Mother Daughter Gym Day. Yes, it does need its own acronym. This year, in my head, it was that sort of day.
This is my second born’s second year of gymnastics. She’s a natural gross motor skill champ, and comes home an excited little iridescent beetroot every week.
Flashback to last year as mother (that’s me) and daughter traipsed off to MDGD. I had a spring in my step and the ill-advised presumption that all would be well.
‘How hard can this gymnastics lark be’, I wondered.
I wasn’t expecting a Nadia Comaneci-like performance, but I did think I could rely a little on my 10 years of dance. They would have to stand me in good stead. Never mind that a couple of decades have passed since my jazz ballet heyday. (I vaguely recall that my jazz exam featured the music of both The Communards and an early Michael Jackson.) My knees may creak a little, but I can still touch my toes, for goodness sake. What could possibly go wrong?
I made it through the forward rolls – dizziness and mild nausea notwithstanding. I even managed a not completely inelegant arabesque on the beam. And then we moved to the trampolines. The funnest part. Until I took one too many bounces off the mini-tramp and came down toe-crunchingly hard on the mat. I managed to hobble over to a bench, trying desperately not to bring too much shame down upon the head of my little gymnast. I even managed to keep my potty-mouth firmly shut, but a thought bubble drawn over my head would have seen a lot of #*@#!! action.
It hurt for a very long time – as long as my little toe had hurt after I’d decided to leave it in the path of a metal stool I was dropping in my childhood kitchen. Apparently broken toes mend themselves. Just very slowly.
Given my history and propensity for self toe-harm, perhaps you can understand my pre-MDGD jitters this year. The previous two nights’ doings also had my pessimism meter ticking. On night one, the gymnast had thrown up in bed. Epic proportions, Exorcist style.
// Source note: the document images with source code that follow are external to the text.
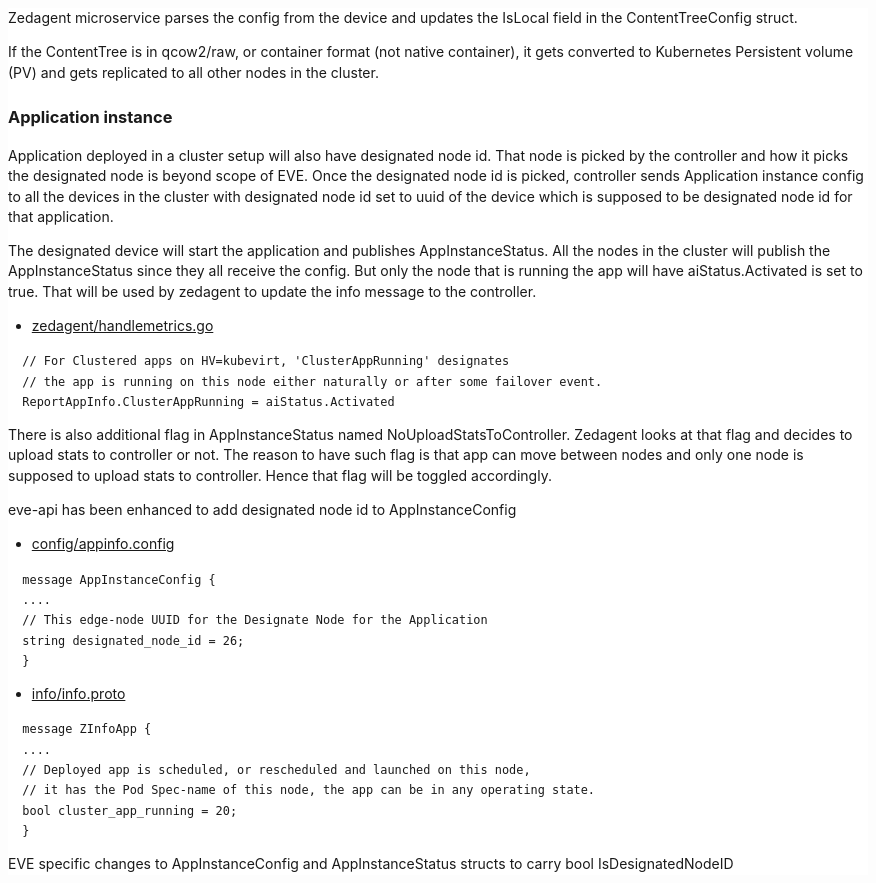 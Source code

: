 Zedagent microservice parses the config from the device and updates the IsLocal field in the ContentTreeConfig struct.

If the ContentTree is in qcow2/raw, or container format (not native container), it gets converted to Kubernetes Persistent volume (PV) and gets replicated to all other nodes in the cluster.

### Application instance

Application deployed in a cluster setup will also have designated node id. That node is picked by the controller and how it picks the designated node is beyond scope of EVE. Once the designated node id is picked, controller sends Application instance config to all the devices in the cluster with designated node id set to uuid of the device which is supposed to be designated node id for that application.

The designated device will start the application and publishes AppInstanceStatus. All the nodes in the cluster will publish the AppInstanceStatus since they all receive the config. But only the node that is running the app will have aiStatus.Activated is set to true. That will be used by zedagent to update the info message to the controller.

* [zedagent/handlemetrics.go](../cmd/zedagent/handlemetrics.go)

```golang
  // For Clustered apps on HV=kubevirt, 'ClusterAppRunning' designates
  // the app is running on this node either naturally or after some failover event.
  ReportAppInfo.ClusterAppRunning = aiStatus.Activated
```

There is also additional flag in AppInstanceStatus named NoUploadStatsToController. Zedagent looks at that flag and decides to upload stats to controller or not. The reason to have such flag is that app can move between nodes and only one node is supposed to upload stats to controller. Hence that flag will be toggled accordingly.

eve-api has been enhanced to add designated node id to AppInstanceConfig

* [config/appinfo.config](https://github.com/lf-edge/eve-api/blob/main/proto/config/appconfig.proto)

```golang
  message AppInstanceConfig {
  ....
  // This edge-node UUID for the Designate Node for the Application
  string designated_node_id = 26;
  }
```

* [info/info.proto](https://github.com/lf-edge/eve-api/blob/main/proto/info/info.proto)

```golang
  message ZInfoApp {
  ....
  // Deployed app is scheduled, or rescheduled and launched on this node,
  // it has the Pod Spec-name of this node, the app can be in any operating state.
  bool cluster_app_running = 20;
  }
```

EVE specific changes to AppInstanceConfig and AppInstanceStatus structs to carry bool IsDesignatedNodeID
Cut to night two and a plastic pipey/inlety/outlety thing broke on the washing machine, necessitating no less than 12 towels and wasting half an hour of quality trash TV time to absorb the flood. Husband absent. Alone and palely loitering I was, around a pile of sodden towels, with no one to calm my gymnastic nerves.
Maybe gymnastics and I were just never meant to be? I was a jazz ballet girl after all. Back in the day, my rib cage isolations were second to none. (I know, you’re trying to do them now. Musical stylings of the 80s will get you in the mood.) My primary school bestie and I even choreographed a dance number for our Grade Six graduation; it seemed a shame to waste our never-to-be audition piece for Young Talent Time. Dancing never hurt me. I hurt dancing. Well, running across a road into the side of a moving car hurt me, and a few months in a full-leg plaster cast seriously cramped my dancing style.
In the spirit of maternal martyrdom, I decided to suck it up and get my gymnastics on. I can report that I performed a few quite creditable cartwheels last evening — just don’t ask me about my inner thigh muscles today. I also noted that each and every imprint of my old monkey-bar blisters came back from the epidermal depths approximately five seconds in to grabbing the parallel bars. My hands are still the size of a child’s; the rest of me, not so much.
And so it is over for another year. Nothing broke, the other mums were just as rubbish as me at climbing the slippery fabric rope, and my daughter only reminded two of them about last year.
Besides which, this week, an evening that doesn’t involve vomit or flooding is win-win and happy dance material in my book.
And yes, I did love this particular costume. Perhaps a little too much.